## What you should do
Read through the entries below and copy each line where "misconceptions" turns up.

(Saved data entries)

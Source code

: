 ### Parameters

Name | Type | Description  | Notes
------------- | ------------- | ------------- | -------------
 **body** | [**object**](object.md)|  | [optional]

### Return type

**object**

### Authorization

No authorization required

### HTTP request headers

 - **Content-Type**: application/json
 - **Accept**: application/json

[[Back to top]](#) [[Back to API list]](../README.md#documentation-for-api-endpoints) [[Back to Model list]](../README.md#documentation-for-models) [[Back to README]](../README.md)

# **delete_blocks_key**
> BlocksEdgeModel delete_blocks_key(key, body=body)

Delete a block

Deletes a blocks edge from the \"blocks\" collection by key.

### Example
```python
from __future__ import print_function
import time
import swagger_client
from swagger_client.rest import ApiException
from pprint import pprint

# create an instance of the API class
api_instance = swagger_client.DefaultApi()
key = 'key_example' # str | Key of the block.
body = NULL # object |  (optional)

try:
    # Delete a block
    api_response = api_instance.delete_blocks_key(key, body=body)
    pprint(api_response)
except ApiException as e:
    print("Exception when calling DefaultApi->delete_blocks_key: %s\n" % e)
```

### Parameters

...

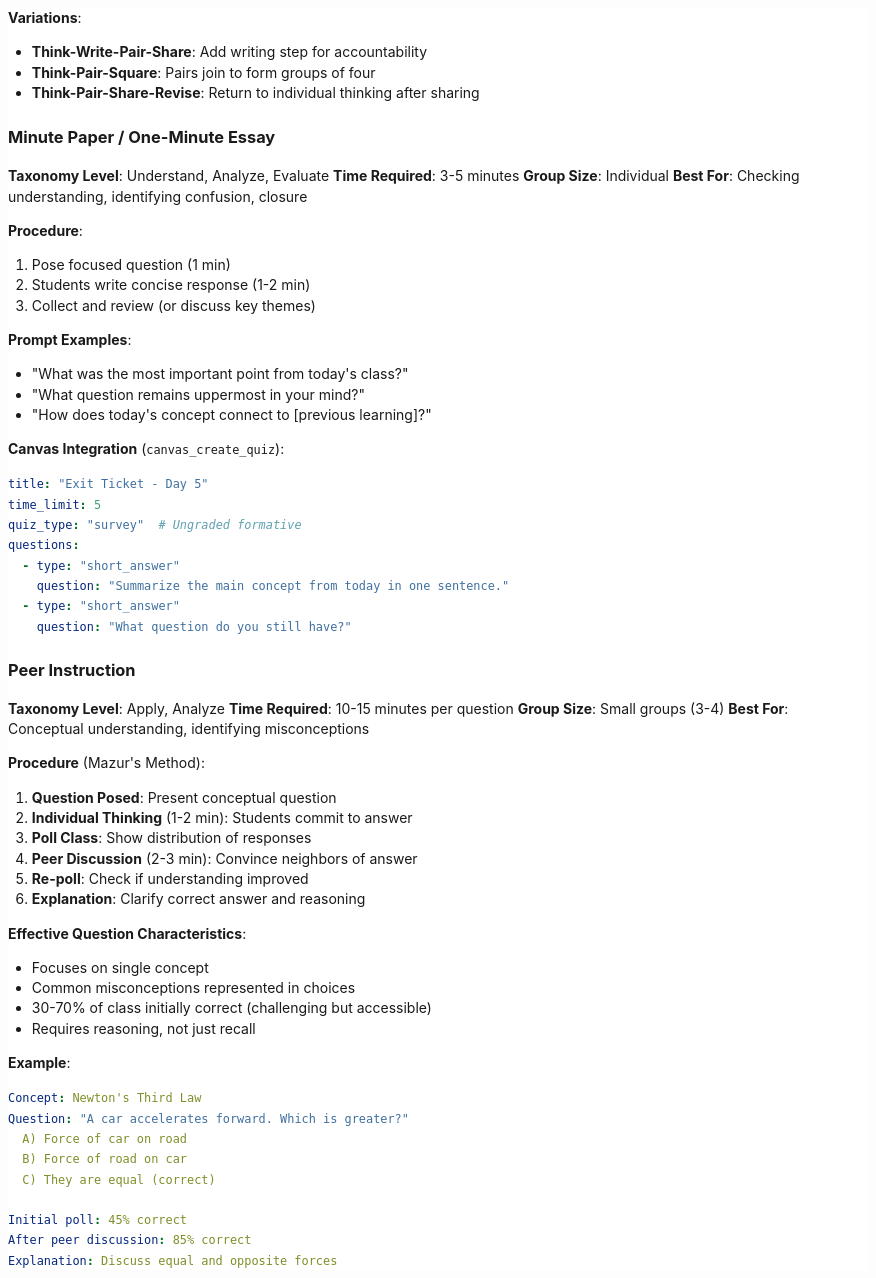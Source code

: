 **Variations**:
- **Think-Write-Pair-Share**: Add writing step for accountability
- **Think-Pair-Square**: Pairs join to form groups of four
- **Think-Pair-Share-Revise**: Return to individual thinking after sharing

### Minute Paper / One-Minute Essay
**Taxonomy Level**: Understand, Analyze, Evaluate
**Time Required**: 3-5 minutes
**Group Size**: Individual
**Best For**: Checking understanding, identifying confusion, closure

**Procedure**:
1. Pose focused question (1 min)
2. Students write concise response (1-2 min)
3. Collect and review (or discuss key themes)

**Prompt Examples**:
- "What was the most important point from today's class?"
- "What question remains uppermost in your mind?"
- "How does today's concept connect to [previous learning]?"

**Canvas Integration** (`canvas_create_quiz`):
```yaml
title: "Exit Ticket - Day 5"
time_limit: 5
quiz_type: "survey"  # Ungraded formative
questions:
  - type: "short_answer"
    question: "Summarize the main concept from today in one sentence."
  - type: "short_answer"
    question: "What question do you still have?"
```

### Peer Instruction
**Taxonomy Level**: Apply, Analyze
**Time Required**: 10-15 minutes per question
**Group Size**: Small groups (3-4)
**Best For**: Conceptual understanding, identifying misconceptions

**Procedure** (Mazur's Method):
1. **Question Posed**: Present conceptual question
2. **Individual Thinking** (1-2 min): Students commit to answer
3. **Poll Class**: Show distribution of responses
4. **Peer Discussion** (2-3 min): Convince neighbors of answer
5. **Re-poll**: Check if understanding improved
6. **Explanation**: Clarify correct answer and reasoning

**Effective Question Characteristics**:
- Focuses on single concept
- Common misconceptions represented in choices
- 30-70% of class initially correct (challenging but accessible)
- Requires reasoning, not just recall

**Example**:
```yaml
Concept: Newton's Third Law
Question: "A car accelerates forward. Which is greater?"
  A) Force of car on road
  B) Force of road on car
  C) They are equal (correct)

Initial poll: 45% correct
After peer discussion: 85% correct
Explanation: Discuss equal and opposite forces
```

## Written solution
**Best For**: Conceptual understanding, identifying misconceptions
- Common misconceptions represented in choices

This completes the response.